*** INPUT ***
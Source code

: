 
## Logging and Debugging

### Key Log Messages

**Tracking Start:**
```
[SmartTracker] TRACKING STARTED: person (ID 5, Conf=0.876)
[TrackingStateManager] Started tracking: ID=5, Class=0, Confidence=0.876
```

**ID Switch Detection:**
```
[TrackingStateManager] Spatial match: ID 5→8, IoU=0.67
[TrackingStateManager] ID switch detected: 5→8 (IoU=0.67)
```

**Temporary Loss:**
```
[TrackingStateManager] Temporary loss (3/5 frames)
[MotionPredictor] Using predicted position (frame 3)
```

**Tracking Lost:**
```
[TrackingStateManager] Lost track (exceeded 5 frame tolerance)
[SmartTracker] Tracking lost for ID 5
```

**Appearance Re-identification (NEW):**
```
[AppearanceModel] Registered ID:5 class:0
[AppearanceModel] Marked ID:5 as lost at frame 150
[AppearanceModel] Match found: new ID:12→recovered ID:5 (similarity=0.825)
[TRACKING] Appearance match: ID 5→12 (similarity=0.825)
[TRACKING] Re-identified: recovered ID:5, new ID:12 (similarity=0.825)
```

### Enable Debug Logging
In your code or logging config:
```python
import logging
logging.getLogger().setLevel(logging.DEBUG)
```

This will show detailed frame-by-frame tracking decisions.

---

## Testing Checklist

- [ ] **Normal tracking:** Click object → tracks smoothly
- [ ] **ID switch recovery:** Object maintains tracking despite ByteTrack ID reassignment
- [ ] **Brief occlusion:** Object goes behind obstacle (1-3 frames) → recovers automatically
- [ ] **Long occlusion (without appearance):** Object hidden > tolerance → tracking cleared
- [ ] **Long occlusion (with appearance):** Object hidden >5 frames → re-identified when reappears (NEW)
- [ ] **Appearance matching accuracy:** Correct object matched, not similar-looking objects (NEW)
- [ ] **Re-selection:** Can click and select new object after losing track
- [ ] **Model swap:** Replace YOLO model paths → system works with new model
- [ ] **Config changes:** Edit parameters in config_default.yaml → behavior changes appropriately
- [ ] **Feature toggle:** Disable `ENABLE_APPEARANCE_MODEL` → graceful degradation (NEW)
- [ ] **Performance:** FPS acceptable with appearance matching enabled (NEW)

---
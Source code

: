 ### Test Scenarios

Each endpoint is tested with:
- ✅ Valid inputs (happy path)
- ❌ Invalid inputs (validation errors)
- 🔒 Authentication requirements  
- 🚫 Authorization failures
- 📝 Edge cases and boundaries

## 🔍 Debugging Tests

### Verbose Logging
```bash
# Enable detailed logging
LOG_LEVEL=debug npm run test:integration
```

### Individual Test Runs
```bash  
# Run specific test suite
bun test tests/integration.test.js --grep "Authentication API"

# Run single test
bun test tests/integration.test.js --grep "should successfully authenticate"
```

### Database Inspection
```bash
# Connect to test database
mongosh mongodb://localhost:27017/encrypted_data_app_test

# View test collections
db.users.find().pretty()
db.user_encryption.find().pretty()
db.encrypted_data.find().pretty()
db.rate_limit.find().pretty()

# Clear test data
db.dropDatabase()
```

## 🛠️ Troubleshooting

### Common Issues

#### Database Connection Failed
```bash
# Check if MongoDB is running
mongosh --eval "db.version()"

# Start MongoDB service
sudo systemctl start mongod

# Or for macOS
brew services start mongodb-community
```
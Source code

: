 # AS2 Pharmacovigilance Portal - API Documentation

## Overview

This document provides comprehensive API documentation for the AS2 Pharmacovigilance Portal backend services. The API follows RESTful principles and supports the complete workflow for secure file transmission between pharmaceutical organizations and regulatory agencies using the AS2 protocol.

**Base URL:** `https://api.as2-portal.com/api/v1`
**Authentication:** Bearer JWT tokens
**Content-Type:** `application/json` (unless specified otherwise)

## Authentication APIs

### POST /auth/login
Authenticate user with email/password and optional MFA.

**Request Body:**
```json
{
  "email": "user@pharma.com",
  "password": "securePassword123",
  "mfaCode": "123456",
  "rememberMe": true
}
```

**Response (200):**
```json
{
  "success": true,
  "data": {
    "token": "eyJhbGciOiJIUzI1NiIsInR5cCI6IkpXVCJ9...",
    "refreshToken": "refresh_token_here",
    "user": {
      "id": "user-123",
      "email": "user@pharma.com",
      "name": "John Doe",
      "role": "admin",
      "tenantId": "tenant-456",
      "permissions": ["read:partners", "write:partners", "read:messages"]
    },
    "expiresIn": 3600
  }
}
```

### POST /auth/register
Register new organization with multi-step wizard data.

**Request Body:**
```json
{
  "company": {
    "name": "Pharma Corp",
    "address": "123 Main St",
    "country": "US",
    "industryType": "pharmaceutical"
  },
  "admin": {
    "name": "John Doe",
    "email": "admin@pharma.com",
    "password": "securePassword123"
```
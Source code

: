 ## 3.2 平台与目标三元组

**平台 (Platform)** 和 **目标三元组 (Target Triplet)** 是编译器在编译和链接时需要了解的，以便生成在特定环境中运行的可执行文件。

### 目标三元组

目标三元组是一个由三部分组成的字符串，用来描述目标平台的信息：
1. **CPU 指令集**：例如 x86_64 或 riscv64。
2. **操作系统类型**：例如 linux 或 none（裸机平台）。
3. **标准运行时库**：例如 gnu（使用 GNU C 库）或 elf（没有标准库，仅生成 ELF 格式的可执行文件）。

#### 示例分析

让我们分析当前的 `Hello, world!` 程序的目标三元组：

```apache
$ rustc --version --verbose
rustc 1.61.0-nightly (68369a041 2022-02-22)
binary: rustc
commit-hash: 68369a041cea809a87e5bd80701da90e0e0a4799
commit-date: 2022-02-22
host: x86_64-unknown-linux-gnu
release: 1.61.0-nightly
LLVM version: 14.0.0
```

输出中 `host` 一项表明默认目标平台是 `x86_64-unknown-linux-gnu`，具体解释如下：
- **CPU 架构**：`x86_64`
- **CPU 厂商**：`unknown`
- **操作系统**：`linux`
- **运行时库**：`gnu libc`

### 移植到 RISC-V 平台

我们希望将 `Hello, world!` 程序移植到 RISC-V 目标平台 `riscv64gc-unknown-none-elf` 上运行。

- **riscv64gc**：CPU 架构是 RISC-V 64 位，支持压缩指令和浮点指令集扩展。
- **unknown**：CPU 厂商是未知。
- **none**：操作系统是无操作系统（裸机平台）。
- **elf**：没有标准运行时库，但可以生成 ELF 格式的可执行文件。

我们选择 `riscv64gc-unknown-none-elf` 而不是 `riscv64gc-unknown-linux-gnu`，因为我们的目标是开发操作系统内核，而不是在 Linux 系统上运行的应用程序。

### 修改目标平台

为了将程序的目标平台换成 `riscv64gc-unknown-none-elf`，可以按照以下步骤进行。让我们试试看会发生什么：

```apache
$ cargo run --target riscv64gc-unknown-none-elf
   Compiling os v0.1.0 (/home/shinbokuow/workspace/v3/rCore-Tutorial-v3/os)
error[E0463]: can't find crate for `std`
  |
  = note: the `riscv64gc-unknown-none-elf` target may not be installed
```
*** End of INPUT ***
- WHAT IS BEING ASKED -
Please copy every line from the entries that includes the word "unknown".

- RESULT OF THE TASK -
host: x86_64-unknown-linux-gnu
输出中 `host` 一项表明默认目标平台是 `x86_64-unknown-linux-gnu`，具体解释如下：
- **CPU 厂商**：`unknown`
我们希望将 `Hello, world!` 程序移植到 RISC-V 目标平台 `riscv64gc-unknown-none-elf` 上运行。
- **unknown**：CPU 厂商是未知。
我们选择 `riscv64gc-unknown-none-elf` 而不是 `riscv64gc-unknown-linux-gnu`，因为我们的目标是开发操作系统内核，而不是在 Linux 系统上运行的应用程序。
为了将程序的目标平台换成 `riscv64gc-unknown-none-elf`，可以按照以下步骤进行。让我们试试看会发生什么：
$ cargo run --target riscv64gc-unknown-none-elf
  = note: the `riscv64gc-unknown-none-elf` target may not be installed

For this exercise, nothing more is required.